Healthcare organizations will continue transitioning to value-based care despite political uncertainty, survey shows
There could be a slowdown of the momentum created by the ACA towards care coordination and value-based care initiatives, analysts say.
Despite uncertainties in the healthcare market, heightened by the recent House passage of the GOP healthcare bill, most health system leaders are sticking to their existing business strategies, and will keep their organizations moving towards value-based care, according to a new leadership survey by BDC Advisors, a national healthcare advisory firm.
The survey findings were published this week in the May-June issue of Healthcare Financial Management Association's Leadership magazine.

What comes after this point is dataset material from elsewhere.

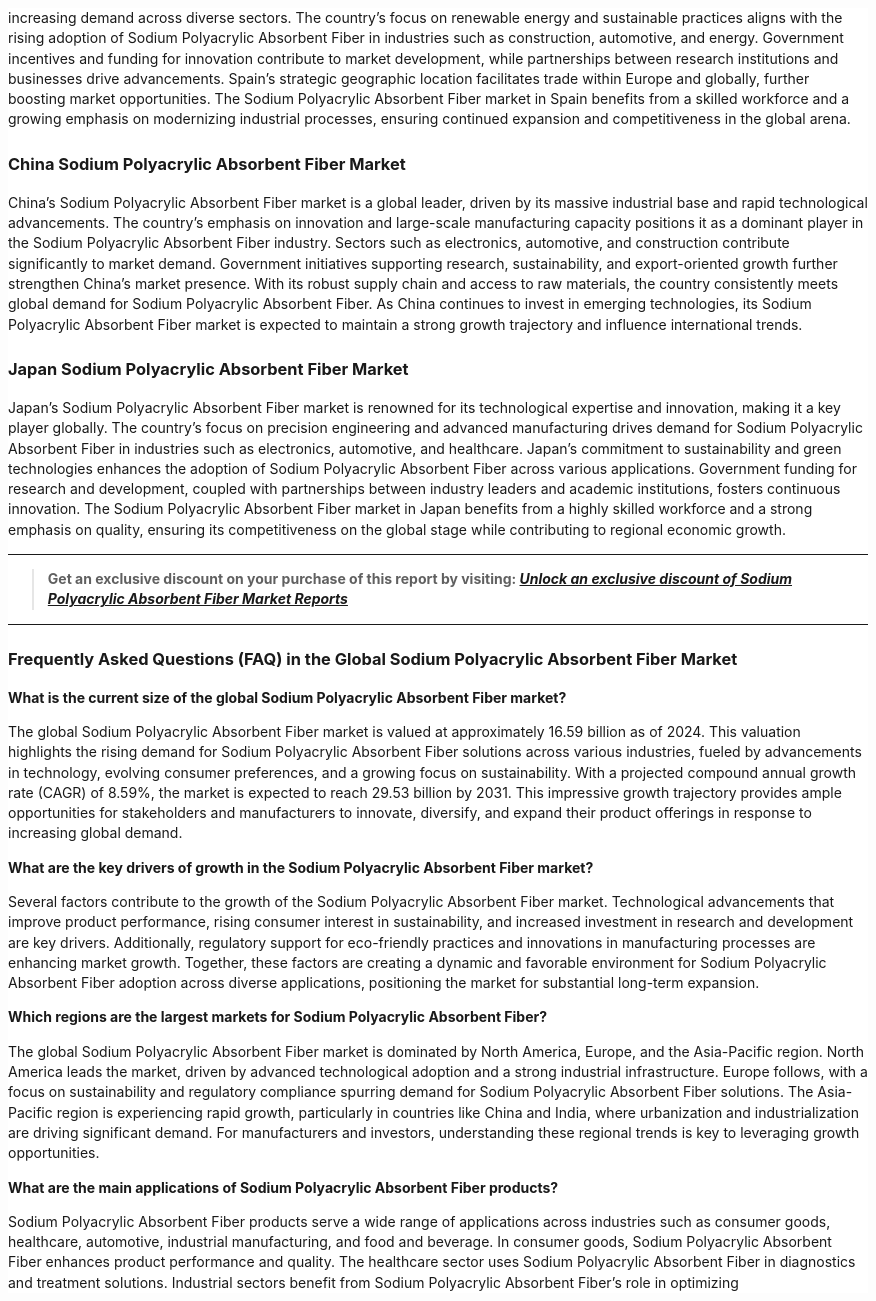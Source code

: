 increasing demand across diverse sectors. The country&rsquo;s focus on renewable energy and sustainable practices aligns with the rising adoption of Sodium Polyacrylic Absorbent Fiber in industries such as construction, automotive, and energy. Government incentives and funding for innovation contribute to market development, while partnerships between research institutions and businesses drive advancements. Spain&rsquo;s strategic geographic location facilitates trade within Europe and globally, further boosting market opportunities. The Sodium Polyacrylic Absorbent Fiber market in Spain benefits from a skilled workforce and a growing emphasis on modernizing industrial processes, ensuring continued expansion and competitiveness in the global arena.</p><h3>China Sodium Polyacrylic Absorbent Fiber Market</h3><p>China&rsquo;s Sodium Polyacrylic Absorbent Fiber market is a global leader, driven by its massive industrial base and rapid technological advancements. The country&rsquo;s emphasis on innovation and large-scale manufacturing capacity positions it as a dominant player in the Sodium Polyacrylic Absorbent Fiber industry. Sectors such as electronics, automotive, and construction contribute significantly to market demand. Government initiatives supporting research, sustainability, and export-oriented growth further strengthen China&rsquo;s market presence. With its robust supply chain and access to raw materials, the country consistently meets global demand for Sodium Polyacrylic Absorbent Fiber. As China continues to invest in emerging technologies, its Sodium Polyacrylic Absorbent Fiber market is expected to maintain a strong growth trajectory and influence international trends.</p><h3>Japan Sodium Polyacrylic Absorbent Fiber Market</h3><p>Japan&rsquo;s Sodium Polyacrylic Absorbent Fiber market is renowned for its technological expertise and innovation, making it a key player globally. The country&rsquo;s focus on precision engineering and advanced manufacturing drives demand for Sodium Polyacrylic Absorbent Fiber in industries such as electronics, automotive, and healthcare. Japan&rsquo;s commitment to sustainability and green technologies enhances the adoption of Sodium Polyacrylic Absorbent Fiber across various applications. Government funding for research and development, coupled with partnerships between industry leaders and academic institutions, fosters continuous innovation. The Sodium Polyacrylic Absorbent Fiber market in Japan benefits from a highly skilled workforce and a strong emphasis on quality, ensuring its competitiveness on the global stage while contributing to regional economic growth.</p><hr /><blockquote><p><strong>Get an exclusive discount on your purchase of this report by visiting: <em><a href="://marketresearchpulse.com/ask-for-discount/11265?utm_source=Github&amp;utm_medium=0115">Unlock an exclusive discount of Sodium Polyacrylic Absorbent Fiber Market Reports</a></em>&nbsp;</strong></p></blockquote><hr /><h3>Frequently Asked Questions (FAQ) in the Global Sodium Polyacrylic Absorbent Fiber Market</h3><p><strong>What is the current size of the global Sodium Polyacrylic Absorbent Fiber market?</strong></p><p>The global Sodium Polyacrylic Absorbent Fiber market is valued at approximately 16.59 billion as of 2024. This valuation highlights the rising demand for Sodium Polyacrylic Absorbent Fiber solutions across various industries, fueled by advancements in technology, evolving consumer preferences, and a growing focus on sustainability. With a projected compound annual growth rate (CAGR) of 8.59%, the market is expected to reach 29.53 billion by 2031. This impressive growth trajectory provides ample opportunities for stakeholders and manufacturers to innovate, diversify, and expand their product offerings in response to increasing global demand.</p><p><strong>What are the key drivers of growth in the Sodium Polyacrylic Absorbent Fiber market?</strong></p><p>Several factors contribute to the growth of the Sodium Polyacrylic Absorbent Fiber market. Technological advancements that improve product performance, rising consumer interest in sustainability, and increased investment in research and development are key drivers. Additionally, regulatory support for eco-friendly practices and innovations in manufacturing processes are enhancing market growth. Together, these factors are creating a dynamic and favorable environment for Sodium Polyacrylic Absorbent Fiber adoption across diverse applications, positioning the market for substantial long-term expansion.</p><p><strong>Which regions are the largest markets for Sodium Polyacrylic Absorbent Fiber?</strong></p><p>The global Sodium Polyacrylic Absorbent Fiber market is dominated by North America, Europe, and the Asia-Pacific region. North America leads the market, driven by advanced technological adoption and a strong industrial infrastructure. Europe follows, with a focus on sustainability and regulatory compliance spurring demand for Sodium Polyacrylic Absorbent Fiber solutions. The Asia-Pacific region is experiencing rapid growth, particularly in countries like China and India, where urbanization and industrialization are driving significant demand. For manufacturers and investors, understanding these regional trends is key to leveraging growth opportunities.</p><p><strong>What are the main applications of Sodium Polyacrylic Absorbent Fiber products?</strong></p><p>Sodium Polyacrylic Absorbent Fiber products serve a wide range of applications across industries such as consumer goods, healthcare, automotive, industrial manufacturing, and food and beverage. In consumer goods, Sodium Polyacrylic Absorbent Fiber enhances product performance and quality. The healthcare sector uses Sodium Polyacrylic Absorbent Fiber in diagnostics and treatment solutions. Industrial sectors benefit from Sodium Polyacrylic Absorbent Fiber&rsquo;s role in optimizing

The interviews with a sample of healthcare leaders in nine states coincided with the introduction, withdrawal and subsequent passage of the AHCA, and indicated that despite regulatory uncertainty, the underlying drivers of the healthcare market remain essentially the same as prior to the Republican victory in November.
Leaders feel their organizations face many of the same challenges they did in 2011 when the Affordable Care Act was introduced: Revenues not keeping up with cost growth is still an issue, quality and value remain ongoing concerns and breaking even on government programs is also still a challenge.
[Also: Value-based programs yield lower readmission rates, significant cost savings, JAMA study shows]
While the potential capping of Medicaid funding and the fate of the health insurance exchanges are wild-card issues, commercial insurance will remain the main avenue of growth, scale will remain critical and the move towards value-based reimbursement will continue.
Even with the House passage of AHCA, significant uncertainty remains in an environment where organizations are hunkering down and focusing on "no-regret moves," while slowing down or halting new capital or infrastructure investments. The authors expect that, as a result, there could be a slowdown of the momentum created by the ACA towards care coordination and value-based care initiatives.
The study said the organizations facing the biggest challenges will be providers with significant exchange and Medicaid business, and that cutbacks in these already low-margin business lines are likely to have a disproportionately negative impact on those organizations.